Most of the refugees had to complete a three-day journey by foot to reach the refugee camp where World Help’s partners meet them with containers of water, ice, bread, canned vegetables, and baby food.
“Families of five or six members flee Shirqat and arrive daily with only three or four family members left,” Brewer said. “It’s a heartbreaking situation. The children are in special danger of dying because of dehydration. They are in desperate need of basic food supplies that we take for granted.”
According to a report released at the end of July by the United Nations High Commissioner for Refugees (UNHCR), since June, 25,284 people have been internally displaced in this area of Iraq. Many of these refugees are fleeing to the Debaga refugee camp in the Kurdistan region, and also to the fertilizer plant south of Shirqat.

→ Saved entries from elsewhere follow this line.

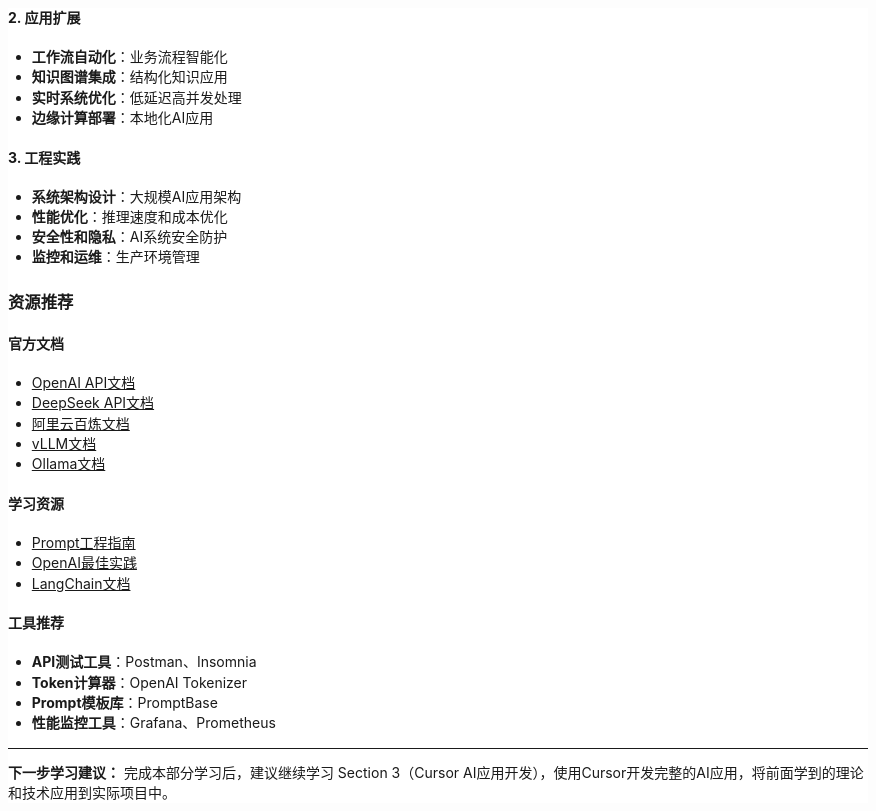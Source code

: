 #### 2. 应用扩展
- **工作流自动化**：业务流程智能化
- **知识图谱集成**：结构化知识应用
- **实时系统优化**：低延迟高并发处理
- **边缘计算部署**：本地化AI应用

#### 3. 工程实践
- **系统架构设计**：大规模AI应用架构
- **性能优化**：推理速度和成本优化
- **安全性和隐私**：AI系统安全防护
- **监控和运维**：生产环境管理

### 资源推荐

#### 官方文档
- [OpenAI API文档](https://platform.openai.com/docs)
- [DeepSeek API文档](https://platform.deepseek.com/docs)
- [阿里云百炼文档](https://help.aliyun.com/zh/dashscope/)
- [vLLM文档](https://docs.vllm.ai/)
- [Ollama文档](https://ollama.ai/docs)

#### 学习资源
- [Prompt工程指南](https://www.promptingguide.ai/)
- [OpenAI最佳实践](https://platform.openai.com/docs/guides/prompt-engineering)
- [LangChain文档](https://python.langchain.com/)

#### 工具推荐
- **API测试工具**：Postman、Insomnia
- **Token计算器**：OpenAI Tokenizer
- **Prompt模板库**：PromptBase
- **性能监控工具**：Grafana、Prometheus

---

**下一步学习建议：**
完成本部分学习后，建议继续学习 Section 3（Cursor AI应用开发），使用Cursor开发完整的AI应用，将前面学到的理论和技术应用到实际项目中。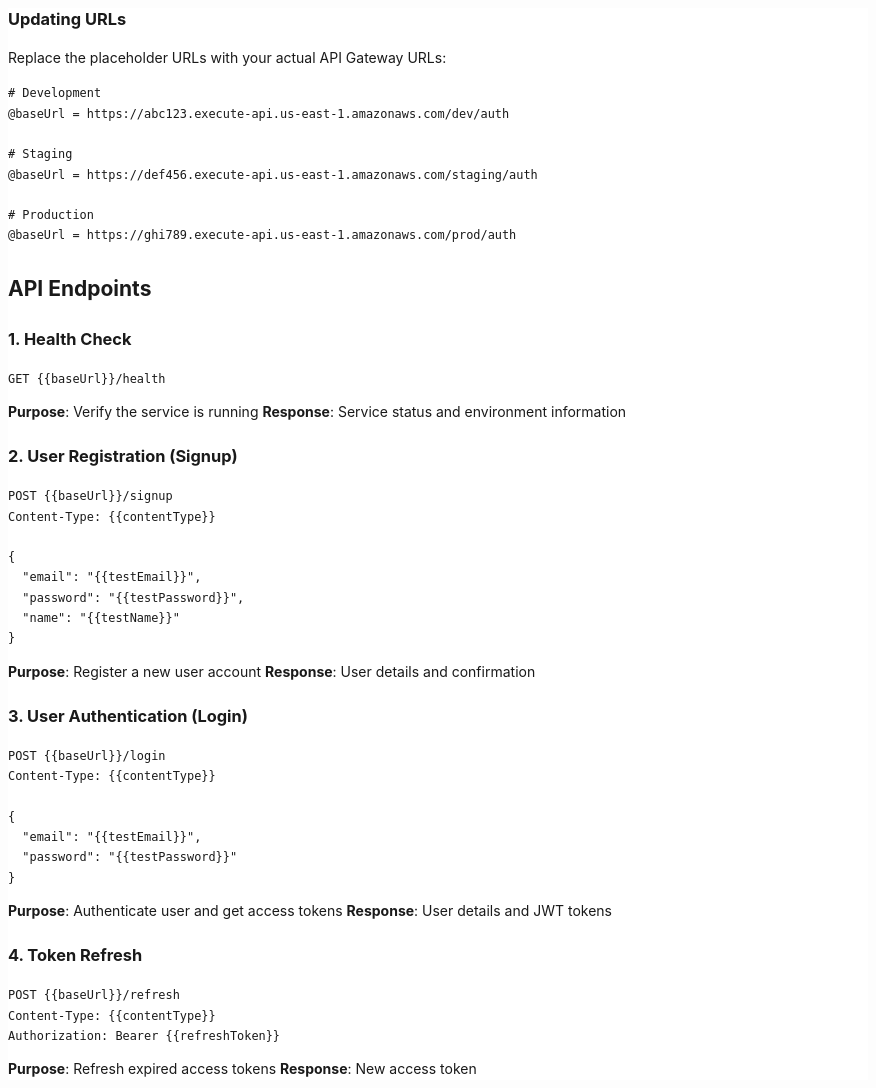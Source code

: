 ### Updating URLs

Replace the placeholder URLs with your actual API Gateway URLs:

```http
# Development
@baseUrl = https://abc123.execute-api.us-east-1.amazonaws.com/dev/auth

# Staging  
@baseUrl = https://def456.execute-api.us-east-1.amazonaws.com/staging/auth

# Production
@baseUrl = https://ghi789.execute-api.us-east-1.amazonaws.com/prod/auth
```

## API Endpoints

### 1. Health Check
```http
GET {{baseUrl}}/health
```
**Purpose**: Verify the service is running
**Response**: Service status and environment information

### 2. User Registration (Signup)
```http
POST {{baseUrl}}/signup
Content-Type: {{contentType}}

{
  "email": "{{testEmail}}",
  "password": "{{testPassword}}",
  "name": "{{testName}}"
}
```
**Purpose**: Register a new user account
**Response**: User details and confirmation

### 3. User Authentication (Login)
```http
POST {{baseUrl}}/login
Content-Type: {{contentType}}

{
  "email": "{{testEmail}}",
  "password": "{{testPassword}}"
}
```
**Purpose**: Authenticate user and get access tokens
**Response**: User details and JWT tokens

### 4. Token Refresh
```http
POST {{baseUrl}}/refresh
Content-Type: {{contentType}}
Authorization: Bearer {{refreshToken}}
```
**Purpose**: Refresh expired access tokens
**Response**: New access token
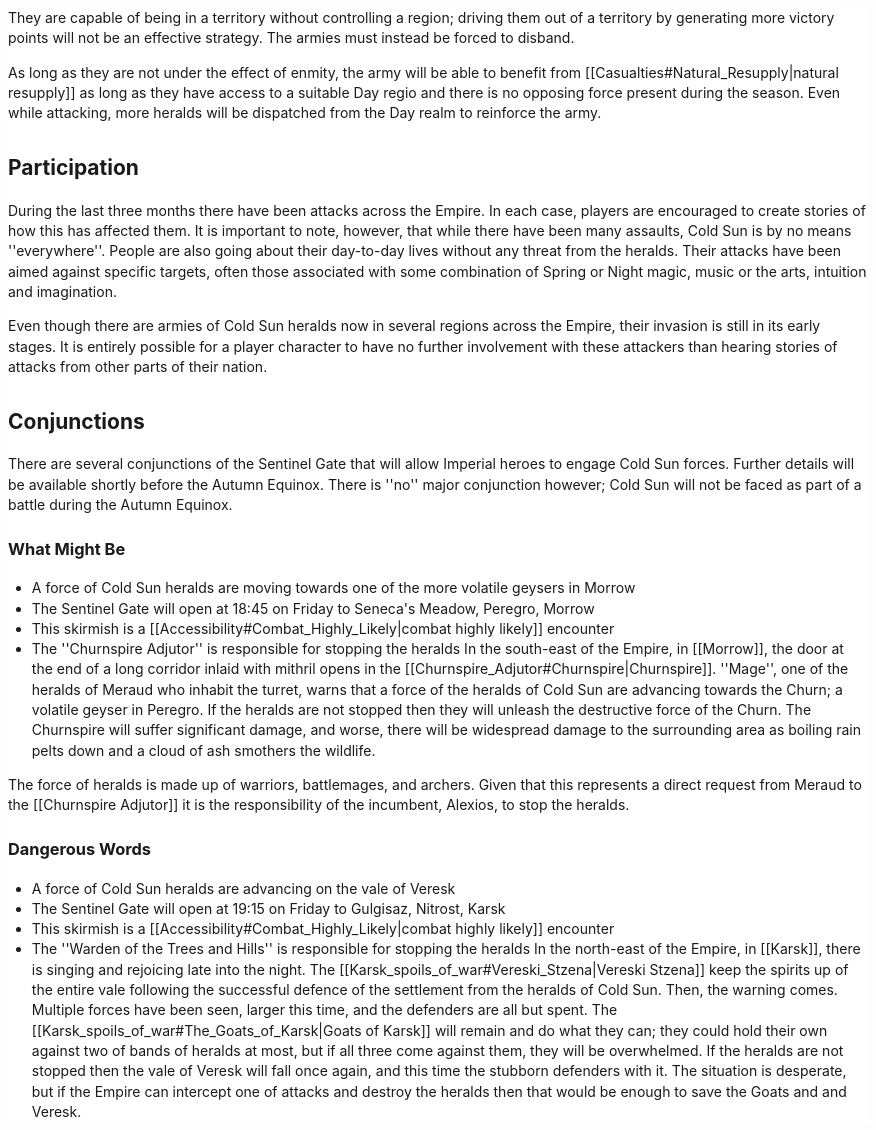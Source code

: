They are capable of being in a territory without controlling a region; driving them out of a territory by generating more victory points will not be an effective strategy. The armies must instead be forced to disband.

As long as they are not under the effect of enmity, the army will be able to benefit from [[Casualties#Natural_Resupply|natural resupply]] as long as they have access to a suitable Day regio and there is no opposing force present during the season. Even while attacking, more heralds will be dispatched from the Day realm to reinforce the army.

## Participation
During the last three months there have been attacks across the Empire. In each case, players are encouraged to create stories of how this has affected them. It is important to note, however, that while there have been many assaults, Cold Sun is by no means ''everywhere''. People are also going about their day-to-day lives without any threat from the heralds. Their attacks have been aimed against specific targets, often those associated with some combination of Spring or Night magic, music or the arts, intuition and imagination. 

Even though there are armies of Cold Sun heralds now in several regions across the Empire, their invasion is still in its early stages. It is entirely possible for a player character to have no further involvement with these attackers than hearing stories of attacks from other parts of their nation.

## Conjunctions
There are several conjunctions of the Sentinel Gate that will allow Imperial heroes to engage Cold Sun forces. Further details will be available shortly before the Autumn Equinox. There is ''no'' major conjunction however; Cold Sun will not be faced as part of a battle during the Autumn Equinox.

### What Might Be
* A force of Cold Sun heralds are moving towards one of the more volatile geysers in Morrow
* The Sentinel Gate will open at 18:45 on Friday to Seneca's Meadow, Peregro, Morrow
* This skirmish is a [[Accessibility#Combat_Highly_Likely|combat highly likely]] encounter
* The ''Churnspire Adjutor'' is responsible for stopping the heralds
In the south-east of the Empire, in [[Morrow]], the door at the end of a long corridor inlaid with mithril opens in the [[Churnspire_Adjutor#Churnspire|Churnspire]]. ''Mage'', one of the heralds of Meraud who inhabit the turret, warns that a force of the heralds of Cold Sun are advancing towards the Churn; a volatile geyser in Peregro. If the heralds are not stopped then they will unleash the destructive force of the Churn. The Churnspire will suffer significant damage, and worse, there will be widespread damage to the surrounding area as boiling rain pelts down and a cloud of ash smothers the wildlife.

The force of heralds is made up of warriors, battlemages, and archers. Given that this represents a direct request from Meraud to the [[Churnspire Adjutor]] it is the responsibility of the incumbent, Alexios, to stop the heralds.

### Dangerous Words
* A force of Cold Sun heralds are advancing on the vale of Veresk
* The Sentinel Gate will open at 19:15 on Friday to Gulgisaz, Nitrost, Karsk
* This skirmish is a [[Accessibility#Combat_Highly_Likely|combat highly likely]] encounter
* The ''Warden of the Trees and Hills'' is responsible for stopping the heralds
In the north-east of the Empire, in [[Karsk]], there is singing and rejoicing late into the night. The [[Karsk_spoils_of_war#Vereski_Stzena|Vereski Stzena]] keep the spirits up of the entire vale following the successful defence  of the settlement from the heralds of Cold Sun. Then, the warning comes. Multiple forces have been seen, larger this time, and the defenders are all but spent. The [[Karsk_spoils_of_war#The_Goats_of_Karsk|Goats of Karsk]] will remain and do what they can; they could hold their own against two of bands of heralds at most, but if all three come against them, they will be overwhelmed. If the heralds are not stopped then the vale of Veresk will fall once again, and this time the stubborn defenders with it. The situation is desperate, but if the Empire can intercept one of attacks and destroy the heralds then that would be enough to save the Goats and and Veresk.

Earlier this year, the UNHCR also estimated the imminent fight for Mosul might add between 600,000 to 1.2 million refugees to the already 3.4 million people internally displaced in Iraq.
Nina Shea, director of Hudson Institute’s Center for Religious Freedom, has already warned about the consequences the lack of an adequate humanitarian aid response can bring to the country:
“First, there must be a careful review of a humanitarian disaster that accompanied the successful Fallujah military operation. Iraqi and international authorities must not treat refugee-aid planning as an afterthought in Mosul, as they evidently did in Fallujah,” wrote Shea in an article for the National Review.
“A humanitarian failure in Iraq’s second-largest city could mean a massive loss of life among its Sunni civilians and have far-reaching consequences for the Christians and Yazidis, refugees from genocide, who used to live in Mosul’s surrounding towns and hope to return there once the provincial capital is liberated.”
World Help continues to respond to the immediate needs of refugees in the Middle East. Through its network of local aid partners, water, food, and basic supplies are provided to thousands of families in Iraq and Syria.
“The world has largely moved past the conversation on the crisis in Iraq, but we must not forget there are still tens of thousands of Iraqi families with real, urgent needs. That’s why we haven’t abandoned our work here,” Brewer concluded.